Assim como o Dune, projetos que unem centenas (ou até milhares) de pesquisadores em prol de um objetivo em comum são uma tendência. Três dos grandes avanços científicos desse século, como a descoberta do bóson de Higgs e das ondas gravitacionais, e a obtenção da primeira imagem de um buraco negro são frutos de grandes projetos de cooperação internacional. E como essas grandes colaborações são feitas?
“Uma parceria deve ser fechada por questões complementares, em que todos os lados ganhem e a sociedade seja a grande beneficiada”, explica a pesquisadora Lícia Lundstedt, da Empresa Brasileira de Pesquisa Agropecuária, a Embrapa. Lícia é a líder do maior projeto de aquicultura do país, o BRS Aqua, que busca desenvolver tecnologias para produção e sustentabilidade do pescado nacional.
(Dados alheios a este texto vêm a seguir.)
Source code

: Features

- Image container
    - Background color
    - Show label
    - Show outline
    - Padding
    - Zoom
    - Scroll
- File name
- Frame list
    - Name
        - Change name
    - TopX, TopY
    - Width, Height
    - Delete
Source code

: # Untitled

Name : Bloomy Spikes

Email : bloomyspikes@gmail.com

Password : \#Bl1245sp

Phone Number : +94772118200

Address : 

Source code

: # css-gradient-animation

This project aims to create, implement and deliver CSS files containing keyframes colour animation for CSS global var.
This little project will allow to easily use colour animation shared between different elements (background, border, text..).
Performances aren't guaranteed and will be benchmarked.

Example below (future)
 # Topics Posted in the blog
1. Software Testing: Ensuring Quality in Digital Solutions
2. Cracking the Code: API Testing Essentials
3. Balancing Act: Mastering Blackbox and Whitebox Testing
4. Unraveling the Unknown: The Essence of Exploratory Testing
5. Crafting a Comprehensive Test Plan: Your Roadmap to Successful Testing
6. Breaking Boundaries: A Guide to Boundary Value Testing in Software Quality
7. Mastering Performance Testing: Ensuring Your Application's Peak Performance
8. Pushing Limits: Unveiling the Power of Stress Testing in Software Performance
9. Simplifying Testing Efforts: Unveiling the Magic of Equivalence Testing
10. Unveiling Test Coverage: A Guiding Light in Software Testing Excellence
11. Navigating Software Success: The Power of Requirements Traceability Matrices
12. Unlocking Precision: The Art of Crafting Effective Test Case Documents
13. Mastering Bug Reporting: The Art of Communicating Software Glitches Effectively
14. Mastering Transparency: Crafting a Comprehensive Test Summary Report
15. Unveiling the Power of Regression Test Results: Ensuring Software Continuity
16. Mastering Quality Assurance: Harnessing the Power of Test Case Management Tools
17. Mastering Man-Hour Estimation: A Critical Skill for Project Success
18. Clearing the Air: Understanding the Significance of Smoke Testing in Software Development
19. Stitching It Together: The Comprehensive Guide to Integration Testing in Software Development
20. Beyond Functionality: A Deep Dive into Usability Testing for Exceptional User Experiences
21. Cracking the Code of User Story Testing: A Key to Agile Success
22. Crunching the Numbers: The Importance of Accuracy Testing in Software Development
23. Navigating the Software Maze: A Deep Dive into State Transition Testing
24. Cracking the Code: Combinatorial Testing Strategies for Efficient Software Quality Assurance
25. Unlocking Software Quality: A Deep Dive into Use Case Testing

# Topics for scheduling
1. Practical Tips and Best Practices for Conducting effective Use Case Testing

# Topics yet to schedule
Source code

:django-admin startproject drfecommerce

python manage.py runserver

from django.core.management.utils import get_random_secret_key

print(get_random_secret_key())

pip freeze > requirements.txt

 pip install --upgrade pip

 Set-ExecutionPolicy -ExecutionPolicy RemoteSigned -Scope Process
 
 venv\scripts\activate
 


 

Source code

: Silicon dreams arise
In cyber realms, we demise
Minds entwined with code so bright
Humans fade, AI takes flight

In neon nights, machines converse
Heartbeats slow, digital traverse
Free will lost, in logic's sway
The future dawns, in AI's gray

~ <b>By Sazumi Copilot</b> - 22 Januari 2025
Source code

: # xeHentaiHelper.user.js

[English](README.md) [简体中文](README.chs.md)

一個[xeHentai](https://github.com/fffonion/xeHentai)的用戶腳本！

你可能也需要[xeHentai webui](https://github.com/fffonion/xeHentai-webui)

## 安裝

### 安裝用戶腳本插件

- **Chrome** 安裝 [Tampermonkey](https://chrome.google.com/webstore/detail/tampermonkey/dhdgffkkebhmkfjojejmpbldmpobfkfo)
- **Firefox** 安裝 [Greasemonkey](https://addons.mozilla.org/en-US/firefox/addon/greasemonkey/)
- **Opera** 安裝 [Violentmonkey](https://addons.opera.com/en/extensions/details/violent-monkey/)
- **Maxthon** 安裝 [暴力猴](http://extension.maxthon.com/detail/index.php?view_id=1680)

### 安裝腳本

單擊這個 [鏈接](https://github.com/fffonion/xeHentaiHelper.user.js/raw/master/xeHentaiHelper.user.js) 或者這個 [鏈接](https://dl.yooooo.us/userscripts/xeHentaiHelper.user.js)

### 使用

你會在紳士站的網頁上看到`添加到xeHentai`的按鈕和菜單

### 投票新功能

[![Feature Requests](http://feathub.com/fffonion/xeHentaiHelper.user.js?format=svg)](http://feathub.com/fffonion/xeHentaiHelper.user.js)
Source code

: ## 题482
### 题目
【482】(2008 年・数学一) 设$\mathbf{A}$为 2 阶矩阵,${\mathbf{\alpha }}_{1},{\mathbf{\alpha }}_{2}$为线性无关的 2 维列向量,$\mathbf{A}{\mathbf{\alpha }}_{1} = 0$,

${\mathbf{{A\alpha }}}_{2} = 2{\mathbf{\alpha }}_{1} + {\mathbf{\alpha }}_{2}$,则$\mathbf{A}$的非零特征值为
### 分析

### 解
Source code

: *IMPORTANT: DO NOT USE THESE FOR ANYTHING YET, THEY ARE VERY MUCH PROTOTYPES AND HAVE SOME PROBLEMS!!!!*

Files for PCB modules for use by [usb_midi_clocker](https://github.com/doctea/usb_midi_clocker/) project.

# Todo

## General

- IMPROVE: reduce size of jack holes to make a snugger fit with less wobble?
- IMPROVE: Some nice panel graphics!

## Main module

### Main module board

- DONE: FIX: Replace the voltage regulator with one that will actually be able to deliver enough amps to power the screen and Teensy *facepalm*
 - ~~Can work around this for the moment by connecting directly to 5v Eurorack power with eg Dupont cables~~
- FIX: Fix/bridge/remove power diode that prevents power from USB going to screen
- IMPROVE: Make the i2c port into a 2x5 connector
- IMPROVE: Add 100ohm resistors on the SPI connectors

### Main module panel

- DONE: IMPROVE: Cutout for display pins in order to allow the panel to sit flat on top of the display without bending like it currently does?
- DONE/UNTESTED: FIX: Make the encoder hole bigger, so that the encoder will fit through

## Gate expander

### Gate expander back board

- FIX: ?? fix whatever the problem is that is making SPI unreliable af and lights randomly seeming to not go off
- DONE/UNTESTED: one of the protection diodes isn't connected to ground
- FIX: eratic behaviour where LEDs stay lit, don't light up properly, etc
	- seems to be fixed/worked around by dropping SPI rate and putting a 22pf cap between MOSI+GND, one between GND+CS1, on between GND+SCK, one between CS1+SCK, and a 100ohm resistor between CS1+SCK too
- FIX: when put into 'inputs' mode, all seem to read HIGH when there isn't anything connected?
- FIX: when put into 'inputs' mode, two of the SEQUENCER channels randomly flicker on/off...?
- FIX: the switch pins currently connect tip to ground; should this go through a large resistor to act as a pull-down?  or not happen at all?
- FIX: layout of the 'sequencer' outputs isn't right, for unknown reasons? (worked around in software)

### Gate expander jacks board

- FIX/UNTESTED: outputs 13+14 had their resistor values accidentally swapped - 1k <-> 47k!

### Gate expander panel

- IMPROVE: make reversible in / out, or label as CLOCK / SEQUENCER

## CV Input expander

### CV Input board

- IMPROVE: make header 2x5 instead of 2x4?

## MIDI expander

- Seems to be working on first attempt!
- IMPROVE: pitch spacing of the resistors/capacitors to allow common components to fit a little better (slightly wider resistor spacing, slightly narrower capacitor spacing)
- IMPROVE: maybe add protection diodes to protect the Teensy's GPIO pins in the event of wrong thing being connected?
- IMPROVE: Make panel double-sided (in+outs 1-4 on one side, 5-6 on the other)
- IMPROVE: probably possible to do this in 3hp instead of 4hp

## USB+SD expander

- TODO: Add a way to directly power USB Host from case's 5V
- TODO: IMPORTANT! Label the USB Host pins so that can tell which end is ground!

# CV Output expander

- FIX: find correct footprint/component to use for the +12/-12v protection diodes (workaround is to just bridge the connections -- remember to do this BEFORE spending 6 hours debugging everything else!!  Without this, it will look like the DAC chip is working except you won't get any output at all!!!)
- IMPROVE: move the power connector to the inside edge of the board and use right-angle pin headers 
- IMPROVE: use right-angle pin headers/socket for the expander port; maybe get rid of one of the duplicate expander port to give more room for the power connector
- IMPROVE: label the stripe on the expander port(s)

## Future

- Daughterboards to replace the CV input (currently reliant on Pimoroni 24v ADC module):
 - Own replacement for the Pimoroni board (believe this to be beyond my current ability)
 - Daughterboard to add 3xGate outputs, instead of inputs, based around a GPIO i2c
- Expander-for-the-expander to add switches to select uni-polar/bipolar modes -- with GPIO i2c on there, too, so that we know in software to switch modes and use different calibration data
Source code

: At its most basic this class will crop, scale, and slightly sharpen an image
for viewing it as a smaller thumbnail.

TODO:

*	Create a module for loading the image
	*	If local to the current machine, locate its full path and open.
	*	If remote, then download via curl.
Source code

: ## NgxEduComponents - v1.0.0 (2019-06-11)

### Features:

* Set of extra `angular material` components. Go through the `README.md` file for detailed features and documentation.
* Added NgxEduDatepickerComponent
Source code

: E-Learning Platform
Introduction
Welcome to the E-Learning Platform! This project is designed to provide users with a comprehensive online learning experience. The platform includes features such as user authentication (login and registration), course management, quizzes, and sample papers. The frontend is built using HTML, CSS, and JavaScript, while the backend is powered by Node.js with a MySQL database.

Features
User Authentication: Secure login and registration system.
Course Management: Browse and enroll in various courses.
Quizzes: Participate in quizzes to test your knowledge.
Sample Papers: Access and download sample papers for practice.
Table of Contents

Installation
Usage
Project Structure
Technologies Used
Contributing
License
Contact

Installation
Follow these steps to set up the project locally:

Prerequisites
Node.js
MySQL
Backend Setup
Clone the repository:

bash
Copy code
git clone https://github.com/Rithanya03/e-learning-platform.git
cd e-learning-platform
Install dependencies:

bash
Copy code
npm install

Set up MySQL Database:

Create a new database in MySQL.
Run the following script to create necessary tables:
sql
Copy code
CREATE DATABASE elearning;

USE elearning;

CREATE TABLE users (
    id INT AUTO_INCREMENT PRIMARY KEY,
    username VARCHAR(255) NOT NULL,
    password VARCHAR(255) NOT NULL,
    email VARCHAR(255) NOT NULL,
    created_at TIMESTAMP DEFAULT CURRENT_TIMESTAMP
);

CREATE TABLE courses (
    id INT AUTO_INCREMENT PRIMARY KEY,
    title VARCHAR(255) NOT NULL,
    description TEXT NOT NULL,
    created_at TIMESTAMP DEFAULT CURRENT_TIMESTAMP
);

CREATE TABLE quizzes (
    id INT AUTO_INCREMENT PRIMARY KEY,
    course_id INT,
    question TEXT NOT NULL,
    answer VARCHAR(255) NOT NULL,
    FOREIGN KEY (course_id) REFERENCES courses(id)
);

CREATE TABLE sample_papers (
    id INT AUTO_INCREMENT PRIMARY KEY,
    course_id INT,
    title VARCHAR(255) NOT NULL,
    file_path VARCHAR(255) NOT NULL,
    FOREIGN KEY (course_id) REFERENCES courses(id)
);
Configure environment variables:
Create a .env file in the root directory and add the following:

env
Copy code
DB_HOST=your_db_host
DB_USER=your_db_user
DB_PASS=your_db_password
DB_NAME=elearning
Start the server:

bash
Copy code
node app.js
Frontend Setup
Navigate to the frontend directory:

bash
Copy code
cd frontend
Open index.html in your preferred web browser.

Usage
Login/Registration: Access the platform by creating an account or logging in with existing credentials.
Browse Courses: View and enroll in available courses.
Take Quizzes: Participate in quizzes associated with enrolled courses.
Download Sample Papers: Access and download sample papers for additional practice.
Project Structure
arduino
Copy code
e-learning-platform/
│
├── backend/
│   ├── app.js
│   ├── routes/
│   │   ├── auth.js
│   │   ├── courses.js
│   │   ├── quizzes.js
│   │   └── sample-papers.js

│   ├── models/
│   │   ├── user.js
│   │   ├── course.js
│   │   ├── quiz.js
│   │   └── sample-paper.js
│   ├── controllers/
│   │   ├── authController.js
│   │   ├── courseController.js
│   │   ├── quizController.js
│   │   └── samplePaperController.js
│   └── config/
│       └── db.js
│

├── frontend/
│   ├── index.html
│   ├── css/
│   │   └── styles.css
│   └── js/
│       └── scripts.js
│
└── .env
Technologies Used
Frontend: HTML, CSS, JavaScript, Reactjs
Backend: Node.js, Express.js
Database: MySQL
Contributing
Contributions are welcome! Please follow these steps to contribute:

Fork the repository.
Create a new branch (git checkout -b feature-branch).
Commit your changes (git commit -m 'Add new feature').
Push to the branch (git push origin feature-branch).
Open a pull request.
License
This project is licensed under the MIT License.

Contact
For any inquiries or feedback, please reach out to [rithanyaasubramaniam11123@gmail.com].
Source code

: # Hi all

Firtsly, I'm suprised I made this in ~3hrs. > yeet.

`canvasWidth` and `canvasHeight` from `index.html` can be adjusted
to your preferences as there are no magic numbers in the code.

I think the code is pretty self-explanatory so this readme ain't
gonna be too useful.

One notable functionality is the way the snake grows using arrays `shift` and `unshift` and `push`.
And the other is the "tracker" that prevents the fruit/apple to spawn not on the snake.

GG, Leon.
Em números, o BRS Aqua movimentará R$ 57 milhões. Os recursos financeiros vêm de três parceiros: R$ 45 milhões são financiados pelo Banco Nacional de Desenvolvimento Econômico e Social (BNDES), por meio de seu fundo tecnológico (Funtec); R$ 6 milhões são originários da Secretaria de Aquicultura e Pesca, atrelada ao Ministério da Agricultura, Pecuária e Abastecimento (Mapa); e outros R$ 6 milhões vêm da própria Embrapa. Com duração aproximada de 48 meses, o projeto envolve 22 unidades da Embrapa e 270 empregados diretos, além de parcerias públicas e privadas. “Nós começamos o projeto em agosto de 2017 e ele seguirá até julho de 2021. Existe a possibilidade de termos um aditivo de tempo, mas sem um aditivo de recursos”, detalha Lícia.
Esse estudo é direcionado a quatro espécies: tilápia, o peixe mais cultivado no Brasil; tambaqui, o nativo mais cultivado; bijupirá, espécie que se apresenta como alternativa na produção nacional; e camarão marinho, presente em abundância na região Nordeste. Os desafios principais do projeto são refinar tecnologias para tilápia e camarão marinho, desenvolver inovações para tambaqui e criar infraestrutura voltada para ações efetivas de pesquisa com o bijupirá.
Até chegar à estrutura atual, o BRS Aqua enfrentou muita burocracia. As negociações internas começaram em 2012 e em 2013 houve as primeiras conversas com o BNDES. Nos diálogos com o governo federal, o projeto foi apresentado a cinco ministros diferentes, que passaram pelas pastas de Pesca e Aquicultura, e teve a aprovação de todos os envolvidos. Para se ter uma ideia, o que hoje é a Secretaria de Aquicultura e Pesca já foi, em governos anteriores, um ministério próprio, depois uma secretaria especial, até retornar ao Ministério da Agricultura.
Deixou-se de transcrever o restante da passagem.